History of Wind
Energy
Since early recorded history, people have been harnessing
the energy of the wind. Wind energy propelled boats along the
Nile River as early as 5000 B.C. By 200 B.C., simple windmills
in China were pumping water, while vertical-axis windmills with
woven reed sails were grinding grain in Persia and the Middle
East.
New ways of using the energy of the wind eventually spread
around the world. By the 11th century, people in the Middle
East were using windmills extensively for food production;
returning merchants and crusaders carried this idea back to
Europe. The Dutch refined the windmill and adapted it for
draining lakes and marshes in the Rhine River Delta.
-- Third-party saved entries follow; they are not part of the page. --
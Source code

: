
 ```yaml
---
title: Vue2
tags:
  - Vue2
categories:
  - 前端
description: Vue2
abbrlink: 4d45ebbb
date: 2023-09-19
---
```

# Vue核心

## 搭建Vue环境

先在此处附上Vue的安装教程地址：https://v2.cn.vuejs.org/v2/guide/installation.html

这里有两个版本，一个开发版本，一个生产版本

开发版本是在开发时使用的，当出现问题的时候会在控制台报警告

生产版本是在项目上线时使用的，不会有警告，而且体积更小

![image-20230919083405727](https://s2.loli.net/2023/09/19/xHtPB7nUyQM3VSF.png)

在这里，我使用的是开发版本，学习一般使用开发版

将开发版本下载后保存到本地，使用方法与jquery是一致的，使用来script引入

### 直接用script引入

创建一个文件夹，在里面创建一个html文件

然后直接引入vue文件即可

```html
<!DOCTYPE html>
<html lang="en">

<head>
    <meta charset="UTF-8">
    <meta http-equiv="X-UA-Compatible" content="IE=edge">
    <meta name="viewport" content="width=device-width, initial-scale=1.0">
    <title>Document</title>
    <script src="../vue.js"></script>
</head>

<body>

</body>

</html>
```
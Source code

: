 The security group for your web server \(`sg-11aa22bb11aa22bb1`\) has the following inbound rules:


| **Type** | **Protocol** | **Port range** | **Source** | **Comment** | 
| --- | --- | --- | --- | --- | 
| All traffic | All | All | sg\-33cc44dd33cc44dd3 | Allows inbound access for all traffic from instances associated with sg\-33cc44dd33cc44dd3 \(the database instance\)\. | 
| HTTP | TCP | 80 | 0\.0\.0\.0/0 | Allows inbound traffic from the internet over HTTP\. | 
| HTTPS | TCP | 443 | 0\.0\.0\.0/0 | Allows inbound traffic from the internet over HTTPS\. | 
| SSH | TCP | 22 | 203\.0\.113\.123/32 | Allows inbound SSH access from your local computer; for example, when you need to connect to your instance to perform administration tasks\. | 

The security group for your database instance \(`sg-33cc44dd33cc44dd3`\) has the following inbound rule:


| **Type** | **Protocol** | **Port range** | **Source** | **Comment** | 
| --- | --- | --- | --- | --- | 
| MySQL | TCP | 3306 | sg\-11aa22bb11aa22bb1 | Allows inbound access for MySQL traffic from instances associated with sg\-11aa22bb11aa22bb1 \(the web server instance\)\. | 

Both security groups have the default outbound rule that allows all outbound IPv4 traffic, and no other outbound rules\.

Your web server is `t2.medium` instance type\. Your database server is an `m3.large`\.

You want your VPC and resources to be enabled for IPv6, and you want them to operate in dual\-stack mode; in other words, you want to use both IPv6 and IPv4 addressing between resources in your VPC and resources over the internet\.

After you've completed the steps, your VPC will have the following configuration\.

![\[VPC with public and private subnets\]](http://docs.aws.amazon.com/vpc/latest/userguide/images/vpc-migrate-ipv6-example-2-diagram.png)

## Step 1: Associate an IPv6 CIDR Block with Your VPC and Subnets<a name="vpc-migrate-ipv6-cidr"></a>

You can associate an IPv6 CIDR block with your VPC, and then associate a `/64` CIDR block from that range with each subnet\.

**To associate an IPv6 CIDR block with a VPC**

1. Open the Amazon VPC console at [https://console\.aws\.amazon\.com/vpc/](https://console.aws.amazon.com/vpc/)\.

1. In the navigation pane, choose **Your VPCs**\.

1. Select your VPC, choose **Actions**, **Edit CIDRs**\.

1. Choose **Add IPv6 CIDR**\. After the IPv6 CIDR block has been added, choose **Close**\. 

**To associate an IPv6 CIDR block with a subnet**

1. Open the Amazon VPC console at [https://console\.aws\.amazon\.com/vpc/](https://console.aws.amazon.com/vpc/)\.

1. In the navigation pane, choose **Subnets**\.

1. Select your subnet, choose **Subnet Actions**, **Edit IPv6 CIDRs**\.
When
settlers took this technology to the New World in the late 19th
century, they began using windmills to pump water for farms and
ranches, and later, to generate electricity for homes and
industry.
Industrialization, first in Europe and later in
America, led to a gradual decline in the use of windmills.
The steam engine replaced European water-pumping
windmills. In the 1930s, the Rural Electrification
Administration's programs brought inexpensive electric
power to most rural areas in the United States.
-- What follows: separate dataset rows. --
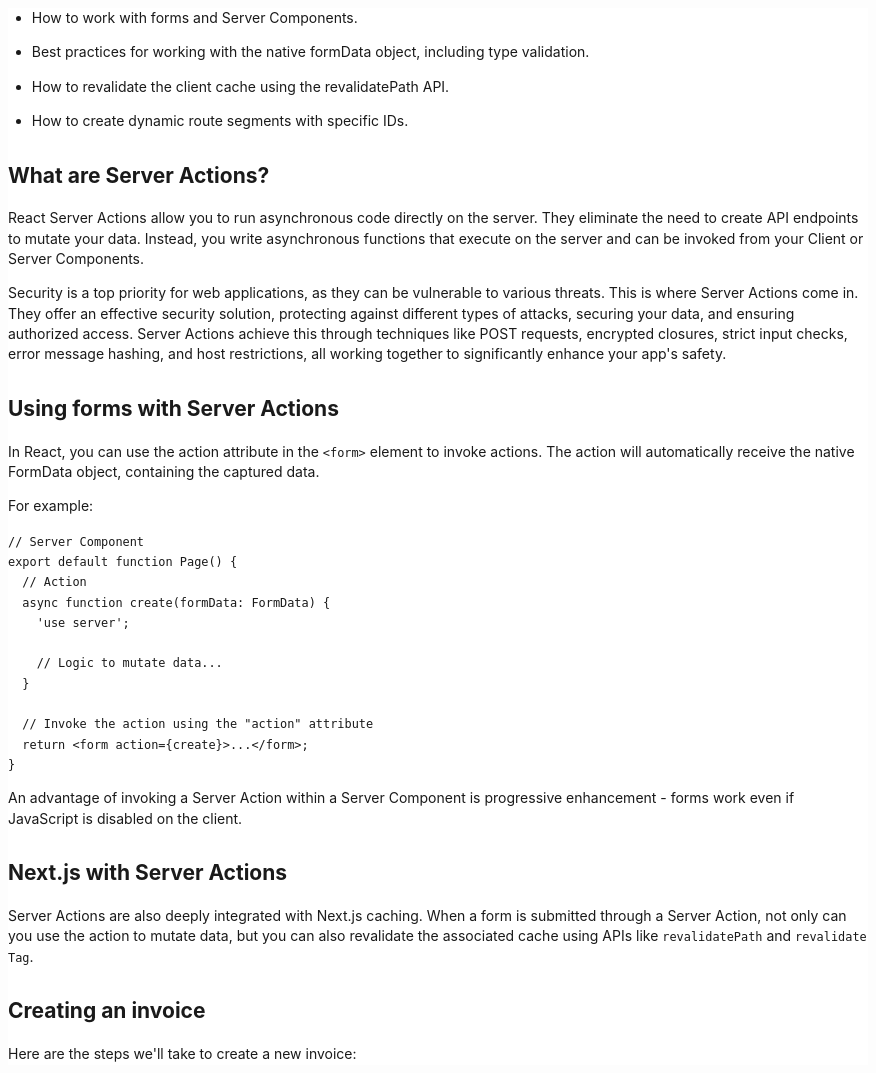 - How to work with forms and Server Components.

- Best practices for working with the native formData object, including type validation.

- How to revalidate the client cache using the revalidatePath API.

- How to create dynamic route segments with specific IDs.

## What are Server Actions?
React Server Actions allow you to run asynchronous code directly on the server. They eliminate the need to create API endpoints to mutate your data. Instead, you write asynchronous functions that execute on the server and can be invoked from your Client or Server Components.

Security is a top priority for web applications, as they can be vulnerable to various threats. This is where Server Actions come in. They offer an effective security solution, protecting against different types of attacks, securing your data, and ensuring authorized access. Server Actions achieve this through techniques like POST requests, encrypted closures, strict input checks, error message hashing, and host restrictions, all working together to significantly enhance your app's safety.


## Using forms with Server Actions

In React, you can use the action attribute in the `<form>` element to invoke actions. The action will automatically receive the native FormData object, containing the captured data.

For example:

```nextjs
// Server Component
export default function Page() {
  // Action
  async function create(formData: FormData) {
    'use server';
 
    // Logic to mutate data...
  }
 
  // Invoke the action using the "action" attribute
  return <form action={create}>...</form>;
}
```

An advantage of invoking a Server Action within a Server Component is progressive enhancement - forms work even if JavaScript is disabled on the client.


## Next.js with Server Actions

Server Actions are also deeply integrated with Next.js caching. When a form is submitted through a Server Action, not only can you use the action to mutate data, but you can also revalidate the associated cache using APIs like `revalidatePath` and `revalidateTag`.


## Creating an invoice
Here are the steps we'll take to create a new invoice:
However, industrialization also sparked the development of
larger windmills to generate electricity. Commonly called wind
turbines, these machines appeared in Denmark as early as 1890.
In the 1940s the largest wind turbine of the time began
operating on a Vermont hilltop known as Grandpa's Knob. This
turbine, rated at 1.25 megawatts in winds of about 30 mph, fed
electric power to the local utility network for several months
during World War II.
The popularity of using the energy in the wind has always
fluctuated with the price of fossil fuels. When fuel prices
fell after World War II, interest in wind turbines waned. But
when the price of oil skyrocketed in the 1970s, so did
worldwide interest in wind turbine generators.
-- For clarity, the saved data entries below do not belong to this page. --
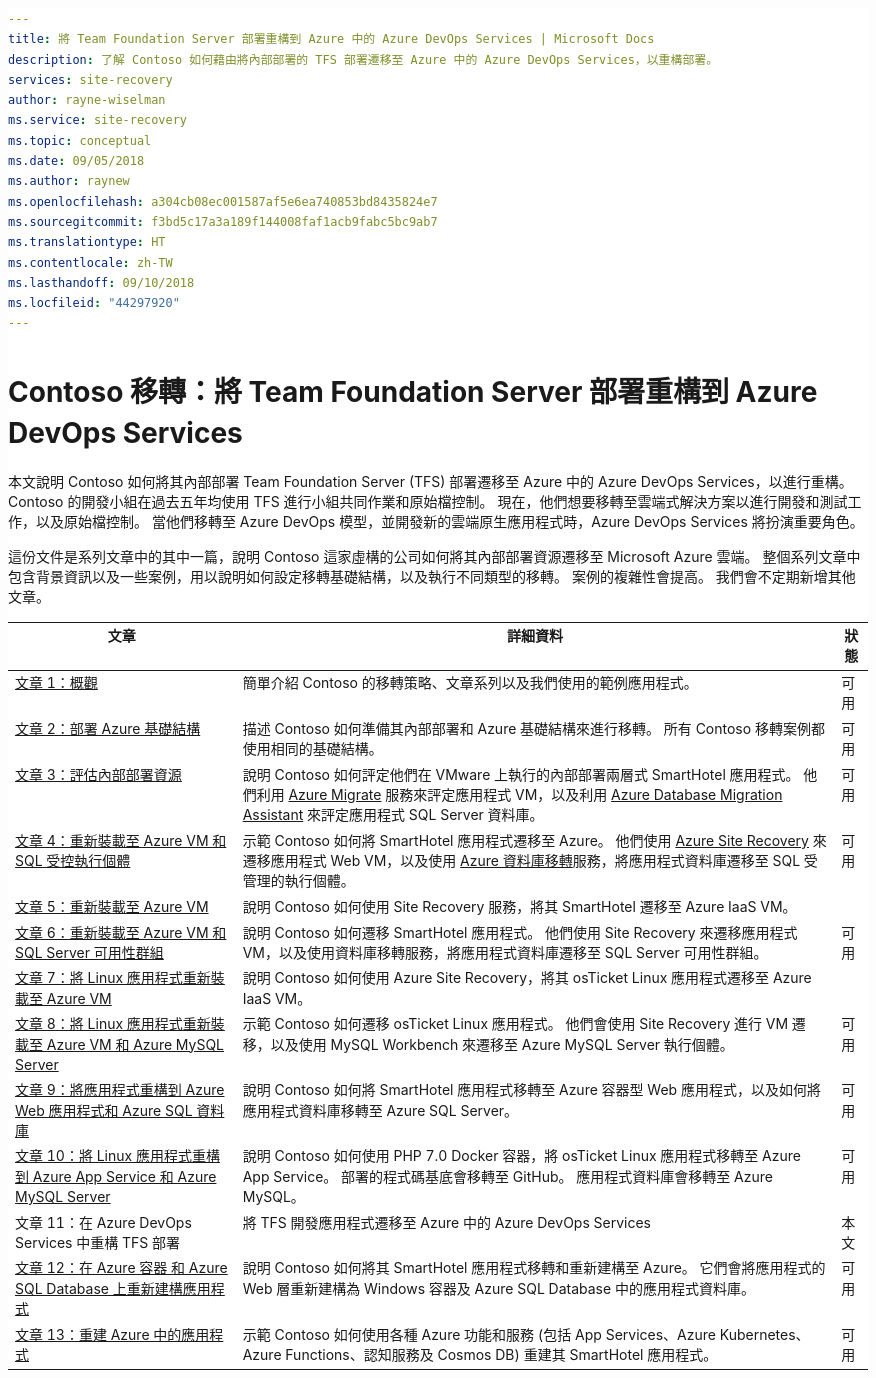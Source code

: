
 ```yaml
---
title: 將 Team Foundation Server 部署重構到 Azure 中的 Azure DevOps Services | Microsoft Docs
description: 了解 Contoso 如何藉由將內部部署的 TFS 部署遷移至 Azure 中的 Azure DevOps Services，以重構部署。
services: site-recovery
author: rayne-wiselman
ms.service: site-recovery
ms.topic: conceptual
ms.date: 09/05/2018
ms.author: raynew
ms.openlocfilehash: a304cb08ec001587af5e6ea740853bd8435824e7
ms.sourcegitcommit: f3bd5c17a3a189f144008faf1acb9fabc5bc9ab7
ms.translationtype: HT
ms.contentlocale: zh-TW
ms.lasthandoff: 09/10/2018
ms.locfileid: "44297920"
---
```

# <a name="contoso-migration--refactor-a-team-foundation-server-deployment-to-azure-devops-services"></a>Contoso 移轉：將 Team Foundation Server 部署重構到 Azure DevOps Services

本文說明 Contoso 如何將其內部部署 Team Foundation Server (TFS) 部署遷移至 Azure 中的 Azure DevOps Services，以進行重構。 Contoso 的開發小組在過去五年均使用 TFS 進行小組共同作業和原始檔控制。 現在，他們想要移轉至雲端式解決方案以進行開發和測試工作，以及原始檔控制。 當他們移轉至 Azure DevOps 模型，並開發新的雲端原生應用程式時，Azure DevOps Services 將扮演重要角色。

這份文件是系列文章中的其中一篇，說明 Contoso 這家虛構的公司如何將其內部部署資源遷移至 Microsoft Azure 雲端。 整個系列文章中包含背景資訊以及一些案例，用以說明如何設定移轉基礎結構，以及執行不同類型的移轉。 案例的複雜性會提高。 我們會不定期新增其他文章。

**文章** | **詳細資料** | **狀態**
--- | --- | ---
[文章 1：概觀](contoso-migration-overview.md) | 簡單介紹 Contoso 的移轉策略、文章系列以及我們使用的範例應用程式。 | 可用
[文章 2：部署 Azure 基礎結構](contoso-migration-infrastructure.md) | 描述 Contoso 如何準備其內部部署和 Azure 基礎結構來進行移轉。 所有 Contoso 移轉案例都使用相同的基礎結構。 | 可用
[文章 3：評估內部部署資源](contoso-migration-assessment.md)  | 說明 Contoso 如何評定他們在 VMware 上執行的內部部署兩層式 SmartHotel 應用程式。 他們利用 [Azure Migrate](migrate-overview.md) 服務來評定應用程式 VM，以及利用 [Azure Database Migration Assistant](https://docs.microsoft.com/sql/dma/dma-overview?view=sql-server-2017) 來評定應用程式 SQL Server 資料庫。 | 可用
[文章 4：重新裝載至 Azure VM 和 SQL 受控執行個體](contoso-migration-rehost-vm-sql-managed-instance.md) | 示範 Contoso 如何將 SmartHotel 應用程式遷移至 Azure。 他們使用 [Azure Site Recovery](https://docs.microsoft.com/azure/site-recovery/site-recovery-overview) 來遷移應用程式 Web VM，以及使用 [Azure 資料庫移轉](https://docs.microsoft.com/azure/dms/dms-overview)服務，將應用程式資料庫遷移至 SQL 受管理的執行個體。 | 可用
[文章 5：重新裝載至 Azure VM](contoso-migration-rehost-vm.md) | 說明 Contoso 如何使用 Site Recovery 服務，將其 SmartHotel 遷移至 Azure IaaS VM。
[文章 6：重新裝載至 Azure VM 和 SQL Server 可用性群組](contoso-migration-rehost-vm-sql-ag.md) | 說明 Contoso 如何遷移 SmartHotel 應用程式。 他們使用 Site Recovery 來遷移應用程式 VM，以及使用資料庫移轉服務，將應用程式資料庫遷移至 SQL Server 可用性群組。 | 可用
[文章 7：將 Linux 應用程式重新裝載至 Azure VM](contoso-migration-rehost-linux-vm.md) | 說明 Contoso 如何使用 Azure Site Recovery，將其 osTicket Linux 應用程式遷移至 Azure IaaS VM。
[文章 8：將 Linux 應用程式重新裝載至 Azure VM 和 Azure MySQL Server](contoso-migration-rehost-linux-vm-mysql.md) | 示範 Contoso 如何遷移 osTicket Linux 應用程式。 他們會使用 Site Recovery 進行 VM 遷移，以及使用 MySQL Workbench 來遷移至 Azure MySQL Server 執行個體。 | 可用
[文章 9：將應用程式重構到 Azure Web 應用程式和 Azure SQL 資料庫](contoso-migration-refactor-web-app-sql.md) | 說明 Contoso 如何將 SmartHotel 應用程式移轉至 Azure 容器型 Web 應用程式，以及如何將應用程式資料庫移轉至 Azure SQL Server。 | 可用
[文章 10：將 Linux 應用程式重構到 Azure App Service 和 Azure MySQL Server](contoso-migration-refactor-linux-app-service-mysql.md) | 說明 Contoso 如何使用 PHP 7.0 Docker 容器，將 osTicket Linux 應用程式移轉至 Azure App Service。 部署的程式碼基底會移轉至 GitHub。 應用程式資料庫會移轉至 Azure MySQL。 | 可用
文章 11：在 Azure DevOps Services 中重構 TFS 部署 | 將 TFS 開發應用程式遷移至 Azure 中的 Azure DevOps Services | 本文
[文章 12：在 Azure 容器 和 Azure SQL Database 上重新建構應用程式](contoso-migration-rearchitect-container-sql.md) | 說明 Contoso 如何將其 SmartHotel 應用程式移轉和重新建構至 Azure。 它們會將應用程式的 Web 層重新建構為 Windows 容器及 Azure SQL Database 中的應用程式資料庫。 | 可用
[文章 13：重建 Azure 中的應用程式](contoso-migration-rebuild.md) | 示範 Contoso 如何使用各種 Azure 功能和服務 (包括 App Services、Azure Kubernetes、Azure Functions、認知服務及 Cosmos DB) 重建其 SmartHotel 應用程式。 | 可用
The wind turbine technology R&D that followed the oil
embargoes of the 1970s refined old ideas and introduced new
ways of converting wind energy into useful power. Many of these
approaches have been demonstrated in "wind farms" or wind power
plants — groups of turbines that feed electricity into the
utility grid — in the United States and Europe.
Today, the lessons learned from more than a decade of
operating wind power plants, along with continuing R&D,
have made wind-generated electricity very close in cost to the
power from conventional utility generation in some locations.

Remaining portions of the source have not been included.